The difference in recovery between my two CSs was remarkable. If you told me how well I'd have felt after 1 week with the second I wouldn't have believed you after my first.

Devilishpyjamas · 18/04/2017 09:16

I had no idea that no muscles are cut in a c-section. Every day is a school day!!

Middleoftheroad · 18/04/2017 09:19

I could barely walk after my section and waited full six weeks for driving. Again, if I had been in a bump not sure my body would've handled a jolt either. I guess it depends on your body and recovery, but it's not a competition about who was the first to be back behind the wheel!!

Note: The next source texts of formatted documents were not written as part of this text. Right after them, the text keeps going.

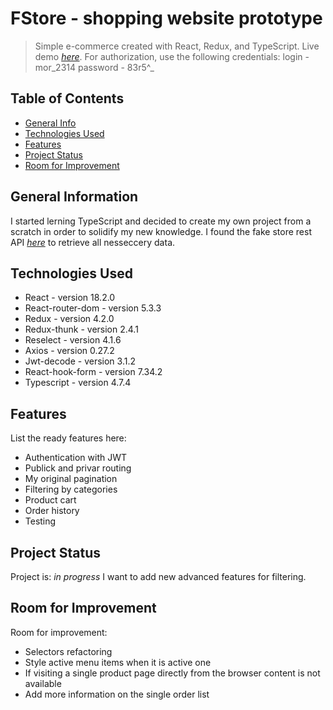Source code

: # FStore - shopping website prototype
> Simple e-commerce created with React, Redux, and TypeScript.
> Live demo [_here_](https://f-store-olkhovoi.netlify.app/).
> For authorization, use the following credentials: login - mor_2314 password - 83r5^_

## Table of Contents
* [General Info](#general-information)
* [Technologies Used](#technologies-used)
* [Features](#features)
* [Project Status](#project-status)
* [Room for Improvement](#room-for-improvement)


## General Information
I started lerning TypeScript and decided to create my own project from a scratch in order to solidify my new knowledge. I found the fake store rest API [_here_](https://fakestoreapi.com/)  to retrieve all nesseccery data. 


## Technologies Used
- React  - version 18.2.0
- React-router-dom  - version 5.3.3
- Redux - version 4.2.0
- Redux-thunk - version 2.4.1
- Reselect - version 4.1.6
- Axios - version 0.27.2
- Jwt-decode - version 3.1.2
- React-hook-form - version 7.34.2
- Typescript - version 4.7.4


## Features
List the ready features here:
- Authentication with JWT
- Publick and privar routing
- My original pagination
- Filtering by categories
- Product cart
- Order history
- Testing

## Project Status
Project is: _in progress_ 
I want to add new advanced features for filtering.


## Room for Improvement
Room for improvement:
- Selectors refactoring
- Style active menu items when it is active one
- If visiting a single product page directly from the browser content is not available
- Add more information on the single order list
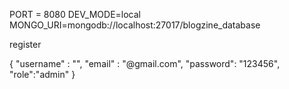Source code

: <!-- env -->

PORT = 8080
DEV_MODE=local
MONGO_URI=mongodb://localhost:27017/blogzine_database

register

{
"username" : "",
"email" : "@gmail.com",
"password": "123456",
"role":"admin"
}
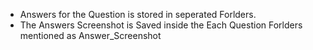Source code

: * Answers for the Question is stored in seperated Forlders.
* The Answers Screenshot is Saved inside the Each Question Forlders mentioned as Answer_Screenshot
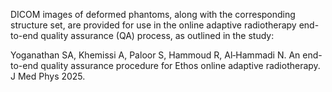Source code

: DICOM images of deformed phantoms, along with the corresponding structure set, are provided for use in the online adaptive radiotherapy end-to-end quality assurance (QA) process, as outlined in the study:

Yoganathan SA, Khemissi A, Paloor S, Hammoud R, Al‑Hammadi N. An end-to-end quality assurance procedure for Ethos online adaptive radiotherapy. J Med Phys 2025.
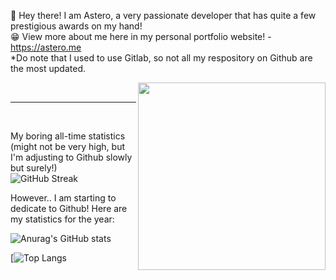 

💬 Hey there! I am Astero, a very passionate developer that has quite a few prestigious awards on my hand! 
<br>
😁 View more about me here in my personal portfolio website! - https://astero.me
<br>
*Do note that I used to use Gitlab, so not all my respository on Github are the most updated.

<img align="right" width="300" height="300" src="https://i.imgur.com/Q0CsYvz.png0">

<br>
<hr>
<br>


My boring all-time statistics (might not be very high, but I'm adjusting to Github slowly but surely!)  <br>
![GitHub Streak](http://github-readme-streak-stats.herokuapp.com?user=aster0&theme=radical&date_format=M%20j%5B%2C%20Y%5D)


However.. I am starting to dedicate to Github! Here are my statistics for the year:

![Anurag's GitHub stats](https://github-readme-stats.vercel.app/api?username=aster0&show_icons=true&theme=radical&count_private=true&hide=contribs,prs)

[![Top Langs](https://github-readme-stats.vercel.app/api/top-langs/?username=aster0&theme=radical)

Re school: unfortunately being at nursery does not guarantee a place at the school too. presuming it's popular - is it a one form entry too?

Get on waiting list for all possible schools and as others have said, you can defer or wait until a place is available and you are back driving and settled with new baby.

I understand the worry - we're going through it at seconday stage. Good luck.

Devilishpyjamas · 18/04/2017 09:20

Ooooh they clamp them apart don't they? Or pull the baby out between the muscles? Mine haven't gone back after 12 years Grin

NotMyPenguin · 18/04/2017 09:42

I'm really sorry, that must be gutting to watch your son be so upset about it.

Don't give up! Ring up and make sure you are still on the waiting list for your first choice school. You can still accept the place at the other school, but stay on the waiting list and switch if you get your first preference. I was told that lots of people on waiting lists do get in.